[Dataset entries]
== Segment start ==
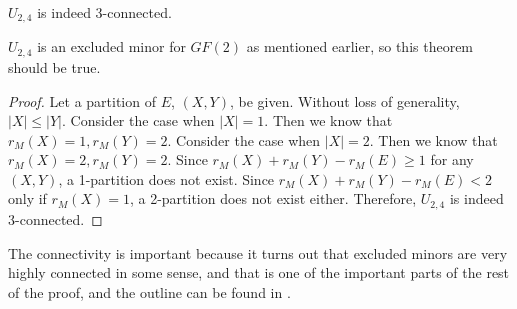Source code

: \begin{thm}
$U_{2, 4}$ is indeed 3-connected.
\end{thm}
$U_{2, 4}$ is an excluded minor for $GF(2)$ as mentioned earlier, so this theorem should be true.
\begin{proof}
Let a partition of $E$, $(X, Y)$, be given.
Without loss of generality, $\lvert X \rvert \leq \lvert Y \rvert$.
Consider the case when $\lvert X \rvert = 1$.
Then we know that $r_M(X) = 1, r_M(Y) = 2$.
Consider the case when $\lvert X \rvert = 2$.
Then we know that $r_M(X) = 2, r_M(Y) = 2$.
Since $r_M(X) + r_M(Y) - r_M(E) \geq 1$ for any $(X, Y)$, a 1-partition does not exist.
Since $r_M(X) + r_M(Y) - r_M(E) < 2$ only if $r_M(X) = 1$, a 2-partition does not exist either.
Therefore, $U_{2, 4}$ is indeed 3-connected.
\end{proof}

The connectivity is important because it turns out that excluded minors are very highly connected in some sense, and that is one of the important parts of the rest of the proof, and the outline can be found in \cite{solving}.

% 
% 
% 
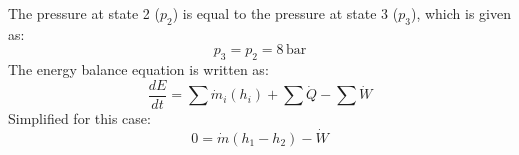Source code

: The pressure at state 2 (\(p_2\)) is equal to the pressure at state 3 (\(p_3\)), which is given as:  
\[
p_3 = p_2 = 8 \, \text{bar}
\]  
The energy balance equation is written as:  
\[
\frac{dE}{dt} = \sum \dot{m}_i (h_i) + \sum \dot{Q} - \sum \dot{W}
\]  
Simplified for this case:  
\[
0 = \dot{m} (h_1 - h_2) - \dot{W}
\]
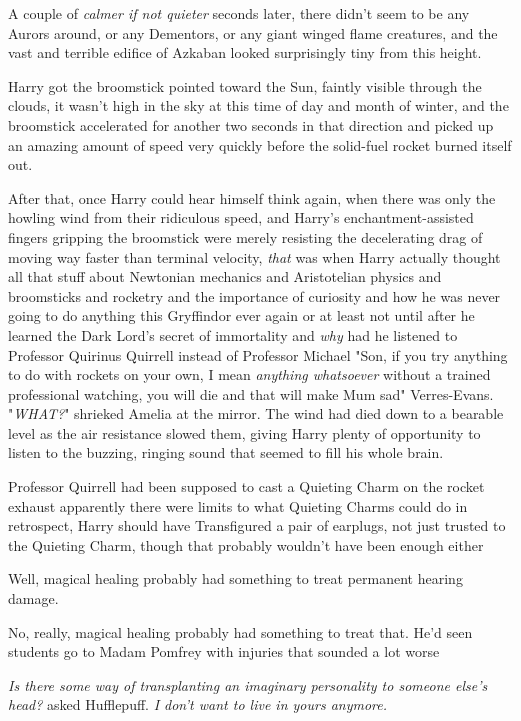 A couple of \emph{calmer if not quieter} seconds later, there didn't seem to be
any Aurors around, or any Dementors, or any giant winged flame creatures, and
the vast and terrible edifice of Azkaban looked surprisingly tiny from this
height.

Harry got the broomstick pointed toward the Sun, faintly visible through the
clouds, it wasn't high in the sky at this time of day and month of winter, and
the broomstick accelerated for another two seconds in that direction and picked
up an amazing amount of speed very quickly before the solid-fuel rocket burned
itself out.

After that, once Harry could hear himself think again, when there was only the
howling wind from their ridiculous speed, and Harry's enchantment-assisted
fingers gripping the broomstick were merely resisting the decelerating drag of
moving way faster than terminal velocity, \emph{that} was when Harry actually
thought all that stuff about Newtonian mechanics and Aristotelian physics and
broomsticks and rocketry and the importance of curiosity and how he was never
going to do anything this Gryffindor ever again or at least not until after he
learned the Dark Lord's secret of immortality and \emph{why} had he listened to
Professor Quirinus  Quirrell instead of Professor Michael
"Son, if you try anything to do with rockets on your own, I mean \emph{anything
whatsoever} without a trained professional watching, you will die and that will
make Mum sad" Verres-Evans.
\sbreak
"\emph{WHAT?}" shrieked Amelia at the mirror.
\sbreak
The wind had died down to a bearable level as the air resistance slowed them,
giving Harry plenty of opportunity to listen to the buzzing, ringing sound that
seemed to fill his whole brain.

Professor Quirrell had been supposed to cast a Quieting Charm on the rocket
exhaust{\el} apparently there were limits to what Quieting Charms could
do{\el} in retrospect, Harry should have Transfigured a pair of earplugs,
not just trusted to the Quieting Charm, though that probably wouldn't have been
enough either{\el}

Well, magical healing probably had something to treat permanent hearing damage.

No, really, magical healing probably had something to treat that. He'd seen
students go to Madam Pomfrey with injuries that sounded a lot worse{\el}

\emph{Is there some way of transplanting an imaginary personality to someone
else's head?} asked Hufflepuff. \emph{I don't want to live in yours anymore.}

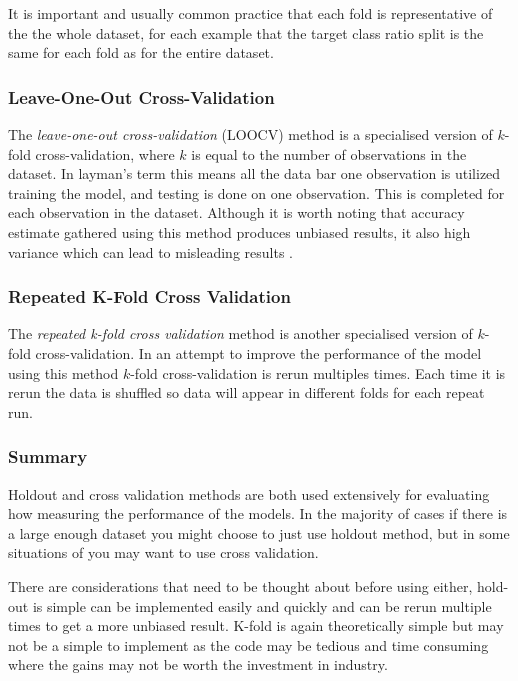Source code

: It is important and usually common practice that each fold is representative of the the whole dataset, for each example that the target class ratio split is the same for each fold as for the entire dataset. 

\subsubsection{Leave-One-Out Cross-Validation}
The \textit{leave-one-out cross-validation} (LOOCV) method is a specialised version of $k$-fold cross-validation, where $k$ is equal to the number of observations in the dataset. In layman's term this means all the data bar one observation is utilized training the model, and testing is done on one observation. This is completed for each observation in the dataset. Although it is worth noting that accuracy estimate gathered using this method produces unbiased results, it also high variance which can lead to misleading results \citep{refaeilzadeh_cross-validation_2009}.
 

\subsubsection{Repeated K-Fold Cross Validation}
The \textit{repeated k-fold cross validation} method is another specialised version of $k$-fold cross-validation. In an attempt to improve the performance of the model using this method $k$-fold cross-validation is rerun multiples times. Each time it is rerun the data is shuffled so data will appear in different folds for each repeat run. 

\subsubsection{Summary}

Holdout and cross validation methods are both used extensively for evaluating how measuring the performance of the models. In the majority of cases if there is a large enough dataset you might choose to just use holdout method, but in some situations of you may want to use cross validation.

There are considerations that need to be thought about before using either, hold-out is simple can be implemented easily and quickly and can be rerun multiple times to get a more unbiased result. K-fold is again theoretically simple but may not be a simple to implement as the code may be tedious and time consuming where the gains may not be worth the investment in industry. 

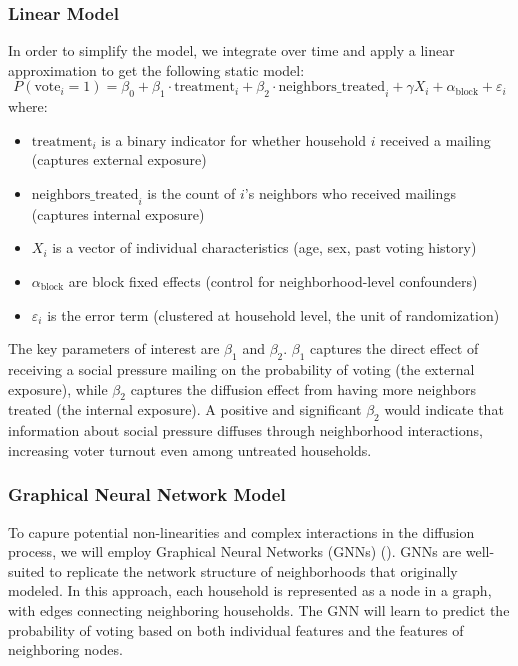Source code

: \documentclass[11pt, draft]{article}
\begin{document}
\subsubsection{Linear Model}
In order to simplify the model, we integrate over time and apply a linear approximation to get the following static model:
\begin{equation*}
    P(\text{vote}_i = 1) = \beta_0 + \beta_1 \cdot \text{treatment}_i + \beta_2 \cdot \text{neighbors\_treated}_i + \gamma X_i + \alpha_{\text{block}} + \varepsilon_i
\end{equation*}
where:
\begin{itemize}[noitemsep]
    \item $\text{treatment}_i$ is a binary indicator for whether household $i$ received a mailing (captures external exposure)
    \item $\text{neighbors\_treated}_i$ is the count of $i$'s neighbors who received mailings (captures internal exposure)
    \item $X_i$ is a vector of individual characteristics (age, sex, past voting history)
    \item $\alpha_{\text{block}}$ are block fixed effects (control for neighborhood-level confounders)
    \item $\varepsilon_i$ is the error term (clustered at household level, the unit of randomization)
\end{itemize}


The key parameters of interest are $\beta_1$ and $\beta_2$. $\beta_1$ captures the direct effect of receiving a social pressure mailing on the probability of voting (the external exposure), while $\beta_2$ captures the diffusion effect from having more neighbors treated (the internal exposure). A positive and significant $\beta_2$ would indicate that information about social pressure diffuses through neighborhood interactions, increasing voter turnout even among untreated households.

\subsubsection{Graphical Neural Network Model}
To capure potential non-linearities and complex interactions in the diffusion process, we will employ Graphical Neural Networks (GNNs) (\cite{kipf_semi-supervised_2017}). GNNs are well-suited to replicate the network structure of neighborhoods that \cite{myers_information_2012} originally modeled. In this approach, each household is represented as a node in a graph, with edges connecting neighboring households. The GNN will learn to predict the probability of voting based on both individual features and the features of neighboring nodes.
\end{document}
== Segment end ==
== Segment start ==
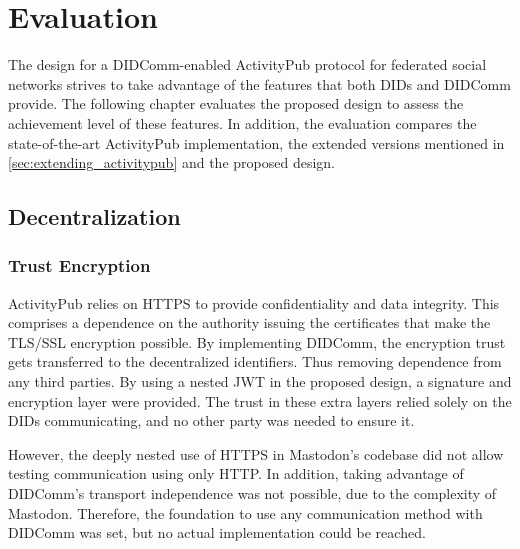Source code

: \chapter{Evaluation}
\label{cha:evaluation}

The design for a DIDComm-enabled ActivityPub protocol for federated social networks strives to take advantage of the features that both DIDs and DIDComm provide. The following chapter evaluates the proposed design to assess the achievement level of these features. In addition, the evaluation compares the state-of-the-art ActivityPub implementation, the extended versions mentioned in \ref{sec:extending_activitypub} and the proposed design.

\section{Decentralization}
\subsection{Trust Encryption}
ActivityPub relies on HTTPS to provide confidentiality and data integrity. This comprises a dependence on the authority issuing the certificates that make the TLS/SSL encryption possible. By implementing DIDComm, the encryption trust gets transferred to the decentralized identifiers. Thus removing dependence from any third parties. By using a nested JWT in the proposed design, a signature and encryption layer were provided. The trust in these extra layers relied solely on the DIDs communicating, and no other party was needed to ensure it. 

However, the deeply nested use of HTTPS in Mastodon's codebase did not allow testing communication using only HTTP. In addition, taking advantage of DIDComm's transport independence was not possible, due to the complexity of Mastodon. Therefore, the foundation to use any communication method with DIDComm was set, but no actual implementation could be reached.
== Segment end ==
== Segment start ==
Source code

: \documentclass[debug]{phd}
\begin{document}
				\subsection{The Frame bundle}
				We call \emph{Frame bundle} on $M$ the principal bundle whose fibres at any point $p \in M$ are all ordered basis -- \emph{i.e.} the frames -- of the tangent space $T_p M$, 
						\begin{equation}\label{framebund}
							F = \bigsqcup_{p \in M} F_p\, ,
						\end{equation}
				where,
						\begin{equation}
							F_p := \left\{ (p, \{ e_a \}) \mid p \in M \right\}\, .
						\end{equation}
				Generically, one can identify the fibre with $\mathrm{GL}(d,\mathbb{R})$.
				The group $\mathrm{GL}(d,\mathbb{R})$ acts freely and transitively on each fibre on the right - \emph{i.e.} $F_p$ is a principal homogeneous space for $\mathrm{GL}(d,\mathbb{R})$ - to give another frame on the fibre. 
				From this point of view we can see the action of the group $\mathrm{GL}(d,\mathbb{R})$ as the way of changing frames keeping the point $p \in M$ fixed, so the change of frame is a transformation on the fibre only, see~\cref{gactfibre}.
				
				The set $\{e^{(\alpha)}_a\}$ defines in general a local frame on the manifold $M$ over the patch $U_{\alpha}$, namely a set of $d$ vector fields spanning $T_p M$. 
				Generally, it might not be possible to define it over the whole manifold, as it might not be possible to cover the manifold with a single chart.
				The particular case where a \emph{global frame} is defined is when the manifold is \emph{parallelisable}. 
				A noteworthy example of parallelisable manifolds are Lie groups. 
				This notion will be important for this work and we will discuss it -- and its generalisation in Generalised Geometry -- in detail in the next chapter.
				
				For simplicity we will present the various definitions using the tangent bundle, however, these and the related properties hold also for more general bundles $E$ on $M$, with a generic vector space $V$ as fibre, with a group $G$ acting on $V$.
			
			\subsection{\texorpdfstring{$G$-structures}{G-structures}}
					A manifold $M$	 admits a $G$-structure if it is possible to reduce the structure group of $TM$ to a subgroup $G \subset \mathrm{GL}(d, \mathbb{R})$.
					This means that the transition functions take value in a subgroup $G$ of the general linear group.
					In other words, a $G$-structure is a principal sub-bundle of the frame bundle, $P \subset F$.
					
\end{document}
== Segment end ==
* **Task goal**
Wherever a line in the data above holds the word "should", copy that line.

* **Exercise answer**
$U_{2, 4}$ is an excluded minor for $GF(2)$ as mentioned earlier, so this theorem should be true.
do{\el} in retrospect, Harry should have Transfigured a pair of earplugs,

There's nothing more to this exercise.